Now that I'm a mom, I can't read things like Pet Sematary. If a kid dies in anything I read or watch, that's it; I bail out. Unfortunately, some scenes in Pet have lingered in my brain and re-surface from time to time in my parental consciousness like the skeletons in the pool in Poltergeist; there's a horrific scene in the book where the father goes to the cemetery to dig up his toddler son's body, and the gruesome details hit the maternal-love-bearing centers in my brain like a brick upside the head any time I hear a news story about a child's death. Those are the times that I grab Ainsley and hold her tight and pray that I go a long time before she does.
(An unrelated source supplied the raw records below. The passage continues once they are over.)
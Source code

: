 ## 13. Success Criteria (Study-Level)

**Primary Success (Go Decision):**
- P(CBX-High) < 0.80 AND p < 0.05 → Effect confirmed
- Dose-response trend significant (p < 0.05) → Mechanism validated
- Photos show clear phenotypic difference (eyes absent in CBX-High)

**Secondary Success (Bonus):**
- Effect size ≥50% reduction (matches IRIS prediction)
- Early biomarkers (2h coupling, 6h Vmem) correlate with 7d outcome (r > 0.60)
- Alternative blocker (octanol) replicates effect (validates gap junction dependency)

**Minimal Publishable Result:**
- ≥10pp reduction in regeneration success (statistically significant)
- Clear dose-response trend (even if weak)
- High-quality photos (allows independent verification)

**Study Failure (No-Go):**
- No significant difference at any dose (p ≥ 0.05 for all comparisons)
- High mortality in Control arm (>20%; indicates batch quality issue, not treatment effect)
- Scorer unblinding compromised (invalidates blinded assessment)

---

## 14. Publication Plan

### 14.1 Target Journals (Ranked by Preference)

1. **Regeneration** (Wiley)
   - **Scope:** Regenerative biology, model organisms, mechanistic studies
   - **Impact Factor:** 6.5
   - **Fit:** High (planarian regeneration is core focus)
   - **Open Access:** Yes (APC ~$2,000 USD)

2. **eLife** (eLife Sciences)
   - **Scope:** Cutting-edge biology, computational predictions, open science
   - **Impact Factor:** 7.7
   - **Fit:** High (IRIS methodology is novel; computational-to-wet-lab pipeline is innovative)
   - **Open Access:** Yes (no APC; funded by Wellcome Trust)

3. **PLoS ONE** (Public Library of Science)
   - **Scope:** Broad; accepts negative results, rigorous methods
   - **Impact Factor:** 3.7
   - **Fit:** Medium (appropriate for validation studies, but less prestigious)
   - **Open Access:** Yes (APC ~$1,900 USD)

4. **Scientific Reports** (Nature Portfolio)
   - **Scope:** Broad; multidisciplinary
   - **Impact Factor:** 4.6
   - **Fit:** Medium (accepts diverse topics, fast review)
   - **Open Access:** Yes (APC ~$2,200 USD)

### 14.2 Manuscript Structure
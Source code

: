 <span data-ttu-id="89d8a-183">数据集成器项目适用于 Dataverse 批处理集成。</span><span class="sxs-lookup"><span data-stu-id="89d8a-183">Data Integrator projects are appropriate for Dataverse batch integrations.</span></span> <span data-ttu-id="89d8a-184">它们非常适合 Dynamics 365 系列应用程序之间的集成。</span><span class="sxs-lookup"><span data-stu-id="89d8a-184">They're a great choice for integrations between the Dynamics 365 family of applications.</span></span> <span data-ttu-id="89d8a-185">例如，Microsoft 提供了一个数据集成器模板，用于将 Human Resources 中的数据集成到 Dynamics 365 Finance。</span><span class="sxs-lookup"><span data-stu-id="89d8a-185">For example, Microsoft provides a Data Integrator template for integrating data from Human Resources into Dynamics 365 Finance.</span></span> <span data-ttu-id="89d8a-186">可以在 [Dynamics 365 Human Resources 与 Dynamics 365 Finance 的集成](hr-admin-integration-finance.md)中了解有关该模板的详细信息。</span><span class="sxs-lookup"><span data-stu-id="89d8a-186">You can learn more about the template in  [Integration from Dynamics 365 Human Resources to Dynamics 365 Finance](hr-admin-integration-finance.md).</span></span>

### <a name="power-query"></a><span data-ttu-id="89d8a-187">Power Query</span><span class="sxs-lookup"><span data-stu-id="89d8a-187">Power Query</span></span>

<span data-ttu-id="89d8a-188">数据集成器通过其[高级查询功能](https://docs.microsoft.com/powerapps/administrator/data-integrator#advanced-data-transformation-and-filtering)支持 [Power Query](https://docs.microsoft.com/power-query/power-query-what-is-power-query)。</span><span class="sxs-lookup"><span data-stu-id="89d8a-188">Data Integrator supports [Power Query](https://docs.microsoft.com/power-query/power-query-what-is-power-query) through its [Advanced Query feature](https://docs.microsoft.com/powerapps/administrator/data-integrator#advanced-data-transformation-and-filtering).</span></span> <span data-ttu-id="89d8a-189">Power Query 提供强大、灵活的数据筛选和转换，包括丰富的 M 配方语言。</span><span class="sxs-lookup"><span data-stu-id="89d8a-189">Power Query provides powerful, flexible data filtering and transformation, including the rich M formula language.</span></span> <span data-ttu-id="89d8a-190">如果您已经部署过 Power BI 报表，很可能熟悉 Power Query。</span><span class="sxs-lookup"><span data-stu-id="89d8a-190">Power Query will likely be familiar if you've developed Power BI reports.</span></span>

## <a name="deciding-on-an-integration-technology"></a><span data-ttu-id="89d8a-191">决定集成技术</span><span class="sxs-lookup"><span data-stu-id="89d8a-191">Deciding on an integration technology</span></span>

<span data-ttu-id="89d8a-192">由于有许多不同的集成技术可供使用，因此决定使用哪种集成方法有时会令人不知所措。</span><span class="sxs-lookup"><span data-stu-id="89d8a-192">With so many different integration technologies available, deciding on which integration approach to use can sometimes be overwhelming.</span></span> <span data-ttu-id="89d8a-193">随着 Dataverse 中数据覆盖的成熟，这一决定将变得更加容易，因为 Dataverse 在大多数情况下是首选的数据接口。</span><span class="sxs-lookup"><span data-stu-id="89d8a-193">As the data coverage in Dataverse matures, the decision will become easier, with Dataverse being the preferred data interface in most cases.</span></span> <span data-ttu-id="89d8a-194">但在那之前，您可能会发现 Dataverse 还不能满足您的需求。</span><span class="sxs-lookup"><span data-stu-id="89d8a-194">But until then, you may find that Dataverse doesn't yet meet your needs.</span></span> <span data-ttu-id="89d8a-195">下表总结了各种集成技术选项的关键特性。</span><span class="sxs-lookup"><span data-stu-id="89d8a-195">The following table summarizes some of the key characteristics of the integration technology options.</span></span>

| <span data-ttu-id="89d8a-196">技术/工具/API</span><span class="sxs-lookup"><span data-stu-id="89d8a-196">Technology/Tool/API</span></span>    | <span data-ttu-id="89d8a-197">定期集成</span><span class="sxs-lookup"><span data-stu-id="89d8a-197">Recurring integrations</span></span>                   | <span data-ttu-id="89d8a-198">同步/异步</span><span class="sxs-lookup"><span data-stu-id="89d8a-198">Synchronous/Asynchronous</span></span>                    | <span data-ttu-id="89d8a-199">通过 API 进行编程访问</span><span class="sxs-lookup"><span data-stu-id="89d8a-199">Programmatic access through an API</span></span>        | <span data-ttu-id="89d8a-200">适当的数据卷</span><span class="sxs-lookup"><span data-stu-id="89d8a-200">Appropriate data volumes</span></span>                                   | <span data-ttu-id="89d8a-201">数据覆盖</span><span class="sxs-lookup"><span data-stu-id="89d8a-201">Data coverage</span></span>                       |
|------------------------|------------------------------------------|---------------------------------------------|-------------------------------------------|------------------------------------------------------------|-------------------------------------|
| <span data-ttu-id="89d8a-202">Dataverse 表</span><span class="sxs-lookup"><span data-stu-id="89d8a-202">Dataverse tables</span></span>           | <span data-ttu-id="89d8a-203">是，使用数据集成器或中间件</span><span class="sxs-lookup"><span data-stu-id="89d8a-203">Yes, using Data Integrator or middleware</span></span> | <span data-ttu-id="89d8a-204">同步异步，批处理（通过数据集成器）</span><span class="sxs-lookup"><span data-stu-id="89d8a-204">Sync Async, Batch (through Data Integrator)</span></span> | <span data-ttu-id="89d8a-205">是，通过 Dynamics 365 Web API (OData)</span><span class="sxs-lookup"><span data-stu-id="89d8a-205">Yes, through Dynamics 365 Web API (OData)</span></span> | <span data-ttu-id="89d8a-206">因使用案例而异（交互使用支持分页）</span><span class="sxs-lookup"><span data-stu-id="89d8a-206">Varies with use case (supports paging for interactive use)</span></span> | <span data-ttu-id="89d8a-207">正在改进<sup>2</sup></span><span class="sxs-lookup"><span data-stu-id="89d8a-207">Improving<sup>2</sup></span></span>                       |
I didn't get scared in a life-altering way by a book again for a good fifteen years. Then, during radiation, when I was already a little vulnerable to scares because I was taking Vicodin syrup for the pain caused by a radiation-scorched throat, I picked up The Mothman Chronicles. I had seen the movie and was less than scared by that, so when a friend recommended the nonfiction book, I gave it a shot. The image of the red, glowing eyes of the Mothman haunted me during middle-of-the-night bathroom trips; I just knew if I looked out the bathroom window I was going to see those eyes. So I turned on my bedroom light every time I had to get up in the night, driving my husband crazy. I would then close my eyes once I got into our bathroom so that I didn't chance seeing anything out the window. Then I would spring into the bedroom, turn off the light, and bury my head in the covers until I fitfully drifted back to sleep. Vicodin + a scary nonfiction account of supernatural harbingers of death and men in black = paranoia. Remember that.
It didn't help when, shortly after reading the part of the book dealing with government conspiracy, aliens, and the MIB, I reached for the phone to give the friend who recommended it to me a call and heard silence instead of a dial tone. The hairs on my neck stood up because I could tell it wasn't a dead phone line; someone was on the other end. "Hello?" I said, hoping I was wrong. I heard my friend's voice saying, "Hello?" I just about jumped out of my skin. Apparently, she had decided to call me and had just dialed my number when I picked up our phone wanting to call her. Even with that logical explanation, we both got freaked out and were convinced that the little men in black knew we had been discussing Mothman and had tapped our phone lines. We're easily spooked that way.
Now it's your turn. What books have really done a number on you and your subconscious? Has there ever been a book that scared you into sleeplessness? Talk back!